Encrypted login | home

Program Information

Pilot Study On the Location-Based Lung Motion Assessment


T Lee

TK Lee1*, A Ewald2 , (1) Procure Proton Therapy Center, Oklahoma City, OK, (2) McLaren Cancer Institute, Flint, MI

Presentations

SU-F-J-119 (Sunday, July 31, 2016) 3:00 PM - 6:00 PM Room: Exhibit Hall


Purpose: In most of lung treatment cases with various radiotherapy beam modalities, 4DCT images are obtained in order to define ITV. ITV is defined with the signal from motion monitoring system, e.g. RPM. However, the signal is not consistent with tumor motion because it varies with location, its size, age, gender, etc. In the present study, the location-based motion assessment is presented.
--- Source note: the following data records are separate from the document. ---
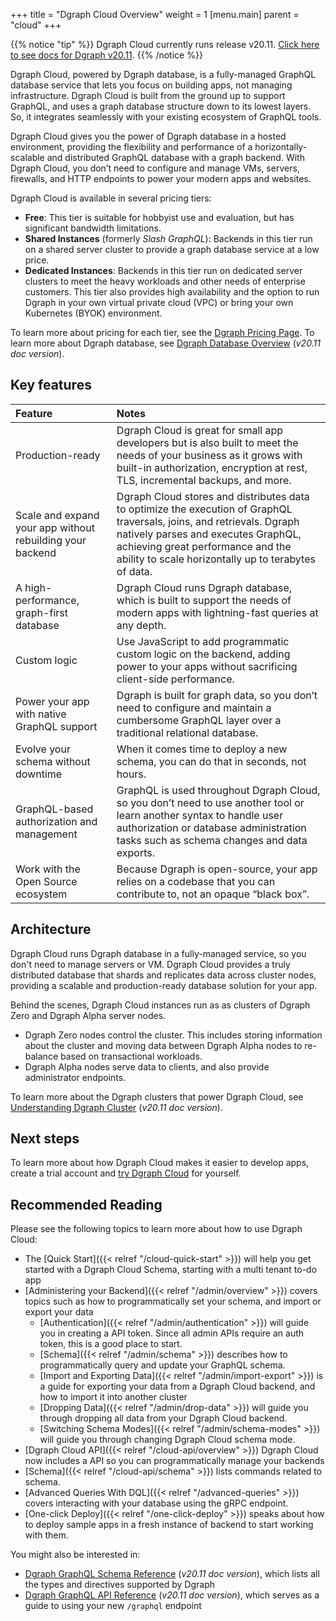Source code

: +++
title = "Dgraph Cloud Overview"
weight = 1
[menu.main]
    parent = "cloud"
+++

{{% notice "tip" %}}
Dgraph Cloud currently runs release v20.11. 
[Click here to see docs for Dgraph v20.11](https://dgraph.io/docs/v20.11/dgraph-overview/).
{{% /notice %}}

Dgraph Cloud, powered by Dgraph database, is a fully-managed GraphQL database
service that lets you focus on building apps, not managing infrastructure. Dgraph
Cloud is built from the ground up to support GraphQL, and uses a graph database
structure down to its lowest layers. So, it integrates seamlessly with your
existing ecosystem of GraphQL tools.

Dgraph Cloud gives you the power of Dgraph database in a hosted environment,
providing the flexibility and performance of a horizontally-scalable and
distributed GraphQL database with a graph backend. With Dgraph Cloud, you
don’t need to configure and manage VMs, servers, firewalls, and HTTP endpoints
to power your modern apps and websites.

Dgraph Cloud is available in several pricing tiers:

* **Free**: This tier is suitable for hobbyist use and evaluation, but has significant bandwidth limitations.
* **Shared Instances** (formerly *Slash GraphQL*): Backends in this tier run on a shared server cluster to provide a graph database service at a low price.
* **Dedicated Instances**: Backends in this tier run on dedicated server clusters to meet the heavy workloads and other needs of enterprise customers. This tier also provides high availability and the option to run Dgraph in your own virtual private cloud (VPC) or bring your own Kubernetes (BYOK) environment.

To learn more about pricing for each tier, see the [Dgraph Pricing Page](https://dgraph.io/pricing).
To learn more about Dgraph database, see [Dgraph Database Overview](https://dgraph.io/docs/v20.11/dgraph-overview/) (*v20.11 doc version*).


## Key features

| Feature        | Notes     |
| :------------- | :------------- |
| Production-ready | Dgraph Cloud is great for small app developers but is also built to meet the needs of your business as it grows with built-in authorization, encryption at rest, TLS, incremental backups, and more. |
| Scale and expand your app without rebuilding your backend | Dgraph Cloud stores and distributes data to optimize the execution of GraphQL traversals, joins, and retrievals. Dgraph natively parses and executes GraphQL, achieving great performance and the ability to scale horizontally up to terabytes of data. |
| A high-performance, graph-first database | Dgraph Cloud runs Dgraph database, which is built to support the needs of modern apps with lightning-fast queries at any depth. |
| Custom logic | Use JavaScript to add programmatic custom logic on the backend, adding power to your apps without sacrificing client-side performance. |
| Power your app with native GraphQL support | Dgraph is built for graph data, so you don’t need to configure and maintain a cumbersome GraphQL layer over a traditional relational database. |
| Evolve your schema without downtime | When it comes time to deploy a new schema, you can do that in seconds, not hours. |
| GraphQL-based authorization and management | GraphQL is used throughout Dgraph Cloud, so you don’t need to use another tool or learn another syntax to handle user authorization or database administration tasks such as schema changes and data exports. |
| Work with the Open Source ecosystem | Because Dgraph is open-source, your app relies on a codebase that you can contribute to, not an opaque “black box”. |

## Architecture

Dgraph Cloud runs Dgraph database in a fully-managed service, so you don't need
to manage servers or VM. Dgraph Cloud provides a truly distributed database that shards and
replicates data across cluster nodes, providing a scalable and production-ready
database solution for your app.

Behind the scenes, Dgraph Cloud instances run as as clusters of Dgraph Zero and
Dgraph Alpha server nodes.

*  Dgraph Zero nodes control the cluster. This includes storing information
   about the cluster and moving data between Dgraph Alpha nodes to re-balance
   based on transactional workloads.
*  Dgraph Alpha nodes serve data to clients, and also provide administrator
   endpoints.

To learn more about the Dgraph clusters that power Dgraph Cloud, see
[Understanding Dgraph Cluster](https://dgraph.io/docs/v20.11/deploy/cluster-setup/#understanding-dgraph-cluster)
(*v20.11 doc version*).

## Next steps

To learn more about how Dgraph Cloud makes it easier to develop apps, create a
trial account and [try Dgraph Cloud](https://cloud.dgraph.io) for yourself.

## Recommended Reading

Please see the following topics to learn more about how to use Dgraph Cloud:

- The [Quick Start]({{< relref "/cloud-quick-start" >}}) will help you get started with a Dgraph Cloud Schema, starting with a multi tenant to-do app
- [Administering your Backend]({{< relref "/admin/overview" >}}) covers topics such as how to programmatically set your schema, and import or export your data
  - [Authentication]({{< relref "/admin/authentication" >}}) will guide you in creating a API token. Since all admin APIs require an auth token, this is a good place to start.
  - [Schema]({{< relref "/admin/schema" >}}) describes how to programmatically query and update your GraphQL schema.
  - [Import and Exporting Data]({{< relref "/admin/import-export" >}}) is a guide for exporting your data from a Dgraph Cloud backend, and how to import it into another cluster
  - [Dropping Data]({{< relref "/admin/drop-data" >}}) will guide you through dropping all data from your Dgraph Cloud backend.
  - [Switching Schema Modes]({{< relref "/admin/schema-modes" >}}) will guide you through changing Dgraph Cloud schema mode.
- [Dgraph Cloud API]({{< relref "/cloud-api/overview" >}}) Dgraph Cloud now includes a API so you can programmatically manage your backends
- [Schema]({{< relref "/cloud-api/schema" >}}) lists commands related to schema.
- [Advanced Queries With DQL]({{< relref "/advanced-queries" >}}) covers interacting with your database using the gRPC endpoint.
- [One-click Deploy]({{< relref "/one-click-deploy" >}}) speaks about how to deploy sample apps in a fresh instance of backend to start working with them.

You might also be interested in:

- [Dgraph GraphQL Schema Reference](https://dgraph.io/docs/v20.11/graphql/schema/schema-overview) (*v20.11 doc version*), which lists all the types and directives supported by Dgraph
- [Dgraph GraphQL API Reference](https://dgraph.io/docs/v20.11/graphql/api/api-overview) (*v20.11 doc version*), which serves as a guide to using your new `/graphql` endpoint
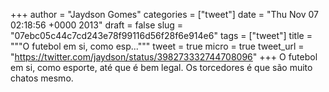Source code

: 
+++
author = "Jaydson Gomes"
categories = ["tweet"]
date = "Thu Nov 07 02:18:56 +0000 2013"
draft = false
slug = "07ebc05c44c7cd243e78f99116d56f28f6e914e6"
tags = ["tweet"]
title = """O futebol em si, como esp..."""
tweet = true
micro = true
tweet_url = "https://twitter.com/jaydson/status/398273332744708096"
+++
O futebol em si, como esporte, até que é bem legal. Os torcedores é que são muito chatos mesmo.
Methods: 4DCT images of 70 patients were reviewed: 28-left-lung and 42-right-lung patients; 36-female and 34-male patients; the age range of 51.2-89.9; tumor-size range of 0.75-9.50cm with 25% of these adherent to bony-anatomy. Philips Big-Bore Simulation CT and RPM systems were used. The study was performed as follows. First, RPM signal and tumor motion in superior-inferior direction was compared. Second, the tumor size and its motion amplitude in all directions were measured at multiple locations. Third, the average tumor motion was calculated to assess general motion amplitudes at various locations.

Results: RPM amplitude is not consistent with lung tumor motion amplitude. The tumors of similar sizes at similar location present various motion amplitude up to 1.1cm difference, but in average, the standard deviation was <0.5cm. Almost regardless of tumor sizes, the tumor motion was greatest at lower lobe location (>=1.0cm), and the smallest at upper lobe location and when adherent to bony-anatomy (<=0.5cm).

Conclusion: The tumor size affects the motion amplitude less than does the tumor location. However, as the study results indicate that tumor motion has noticeable variation and so further study with more patient cases is needed. Also, for the same patient, the RPM signal presents instability of breathing, and clinically the patient with the instability of RPM breathing of <=10% is selected for respiratory-gated radiotherapy and ~25% of patients under current study was treated. Patient-specific motion-uncertainty margins are considered to be added following further study.